The “Isiriar” (probably Israel) mentioned as tribal allies of the southern Palestine city-states of Gezer, Yenoam, and Ashkelon in 1207 BCE do not reappear until their king, Omri, founds the kingdom known, to outsiders at least, as Samerina in the early 9th century BCE, taking in what was once Djahy as well as the central area known in the first century as Samaria.

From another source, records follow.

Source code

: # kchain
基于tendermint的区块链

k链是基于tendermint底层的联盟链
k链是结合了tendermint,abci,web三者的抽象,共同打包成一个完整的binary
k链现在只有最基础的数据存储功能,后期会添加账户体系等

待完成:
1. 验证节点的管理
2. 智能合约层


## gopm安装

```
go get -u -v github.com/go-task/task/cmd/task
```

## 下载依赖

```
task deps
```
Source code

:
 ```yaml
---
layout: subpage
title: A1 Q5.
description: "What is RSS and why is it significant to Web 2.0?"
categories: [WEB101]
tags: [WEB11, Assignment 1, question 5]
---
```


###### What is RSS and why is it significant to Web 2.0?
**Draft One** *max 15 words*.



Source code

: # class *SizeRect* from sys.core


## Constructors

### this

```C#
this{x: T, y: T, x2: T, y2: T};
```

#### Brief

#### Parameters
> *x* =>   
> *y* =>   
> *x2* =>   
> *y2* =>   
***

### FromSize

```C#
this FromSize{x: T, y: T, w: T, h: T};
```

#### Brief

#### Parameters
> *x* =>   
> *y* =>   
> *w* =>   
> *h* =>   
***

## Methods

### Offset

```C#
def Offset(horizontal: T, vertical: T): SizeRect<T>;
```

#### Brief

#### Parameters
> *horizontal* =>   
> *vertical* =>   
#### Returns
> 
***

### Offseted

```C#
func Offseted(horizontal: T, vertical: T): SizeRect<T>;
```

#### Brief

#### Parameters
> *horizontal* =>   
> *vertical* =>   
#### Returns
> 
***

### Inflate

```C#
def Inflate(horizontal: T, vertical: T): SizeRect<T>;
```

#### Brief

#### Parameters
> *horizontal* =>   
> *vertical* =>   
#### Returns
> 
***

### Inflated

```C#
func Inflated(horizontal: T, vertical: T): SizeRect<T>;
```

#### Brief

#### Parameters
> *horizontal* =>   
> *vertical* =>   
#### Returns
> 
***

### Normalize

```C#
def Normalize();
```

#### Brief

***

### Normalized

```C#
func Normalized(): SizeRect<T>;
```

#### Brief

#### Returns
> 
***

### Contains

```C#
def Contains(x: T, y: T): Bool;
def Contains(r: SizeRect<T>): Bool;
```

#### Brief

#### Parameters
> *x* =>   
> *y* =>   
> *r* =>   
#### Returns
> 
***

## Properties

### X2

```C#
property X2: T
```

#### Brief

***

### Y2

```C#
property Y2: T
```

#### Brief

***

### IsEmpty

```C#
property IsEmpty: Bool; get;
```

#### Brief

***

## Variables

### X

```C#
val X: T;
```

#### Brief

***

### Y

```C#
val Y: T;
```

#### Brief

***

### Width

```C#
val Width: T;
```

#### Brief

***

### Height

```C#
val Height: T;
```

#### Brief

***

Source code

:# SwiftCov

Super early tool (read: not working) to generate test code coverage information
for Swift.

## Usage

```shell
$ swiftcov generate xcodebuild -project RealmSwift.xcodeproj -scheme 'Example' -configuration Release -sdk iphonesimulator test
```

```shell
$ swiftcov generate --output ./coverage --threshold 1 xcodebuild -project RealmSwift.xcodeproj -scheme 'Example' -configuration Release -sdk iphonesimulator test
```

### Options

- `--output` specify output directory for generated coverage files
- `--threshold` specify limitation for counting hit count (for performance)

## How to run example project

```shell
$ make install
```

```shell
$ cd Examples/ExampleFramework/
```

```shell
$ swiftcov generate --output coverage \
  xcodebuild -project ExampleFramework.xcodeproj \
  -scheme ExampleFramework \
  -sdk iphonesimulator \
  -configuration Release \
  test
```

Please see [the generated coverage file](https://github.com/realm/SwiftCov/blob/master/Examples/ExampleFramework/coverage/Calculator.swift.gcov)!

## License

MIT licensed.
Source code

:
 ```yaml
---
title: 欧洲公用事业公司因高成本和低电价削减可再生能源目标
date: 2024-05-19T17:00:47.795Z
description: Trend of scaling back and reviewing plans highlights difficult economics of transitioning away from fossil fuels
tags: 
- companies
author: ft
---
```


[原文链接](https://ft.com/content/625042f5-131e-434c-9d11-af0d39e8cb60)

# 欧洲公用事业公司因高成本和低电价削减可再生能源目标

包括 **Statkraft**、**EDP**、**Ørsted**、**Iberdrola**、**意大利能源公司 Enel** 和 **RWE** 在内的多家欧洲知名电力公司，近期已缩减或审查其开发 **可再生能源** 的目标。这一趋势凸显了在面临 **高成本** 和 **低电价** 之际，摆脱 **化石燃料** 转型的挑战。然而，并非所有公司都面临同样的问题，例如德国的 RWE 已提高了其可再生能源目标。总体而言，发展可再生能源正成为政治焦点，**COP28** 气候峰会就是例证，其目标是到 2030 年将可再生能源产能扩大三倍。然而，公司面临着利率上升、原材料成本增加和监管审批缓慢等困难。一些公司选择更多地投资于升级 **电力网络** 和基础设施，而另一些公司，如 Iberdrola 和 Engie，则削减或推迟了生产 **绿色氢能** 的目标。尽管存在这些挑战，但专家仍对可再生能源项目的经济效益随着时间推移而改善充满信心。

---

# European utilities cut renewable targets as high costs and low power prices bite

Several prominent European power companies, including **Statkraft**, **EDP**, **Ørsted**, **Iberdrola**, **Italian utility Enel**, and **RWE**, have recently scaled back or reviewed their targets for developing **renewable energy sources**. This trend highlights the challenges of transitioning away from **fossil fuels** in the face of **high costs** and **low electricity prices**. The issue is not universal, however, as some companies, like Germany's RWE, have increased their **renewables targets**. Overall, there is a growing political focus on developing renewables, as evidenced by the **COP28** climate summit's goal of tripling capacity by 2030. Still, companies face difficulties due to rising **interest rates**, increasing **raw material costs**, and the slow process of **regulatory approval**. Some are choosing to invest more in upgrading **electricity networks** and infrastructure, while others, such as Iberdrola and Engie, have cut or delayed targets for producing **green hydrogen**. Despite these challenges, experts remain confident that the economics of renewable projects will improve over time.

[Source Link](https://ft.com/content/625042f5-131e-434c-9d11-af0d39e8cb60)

I submit once again that the Exodus is a myth, because there is no room for it in the historical record.  It is at best a reimagining of actual historical events involving the Hyksos.



1 comment:

Walter R. Mattfeld said...

I am in agreement with Chuck Hamilton that the Exodus, as presented in the Bible, is a myth, and it is unsupported by archaeological findings. My research objective is to find the real historical events that might possibly be behind the Exodus account, that were recast, based on archaeological findings. Based on archaeology, for me, there are two events: (1) The Hyksos Expulsion of circa 1530 BC and (2) The Iron Age I settlements in Canaan and Moab circa 1200-1100 BC. Thus I understand a time period of 300 years has elapsed and been combined to become the Bible's Exodus story. How so? Joshua orders the burning of Jericho's collapsed defensive walls. Dame Kenyon found that Jericho's last defensive wall showed sign of collapse due to an earthquake and that the city had thereupon been burned by its besiegers, who m she thought were Pharaoh Ahmoses I troops in pursuit of the Hyksos after expelling them from Egypt. In the Bible Pharaoh pursues after Israel after allowing Israel to leave Egypt, this is a recast of Ahmoses I allowing the Hyksos to leave Egypt, then, later, pursuing after them. The (2) event is the sudden appearance of Iron Age I villages in Canaan and Moab, circa 1200-1100 BC. One such village, settled by the tribe of Reuben, is Eleah'leh (Numbers 32:37). Eleah'leh (modern El-Al) has been excavated and is no earlier than Iron Age I (1200-1100 BC), see p. 116, Burton MacDonald, East of the Jordan, Territories and Sites in the Hebrew Scriptures, Boston, American Schools of Oriental Research, 2000. Approximately 300 years has elapsed between the two events, Jericho's collapsed burned walls and Eleah'leh's founding by the tribe of Reuben, revealing the Exodus as portrayed in the Bible, is fiction.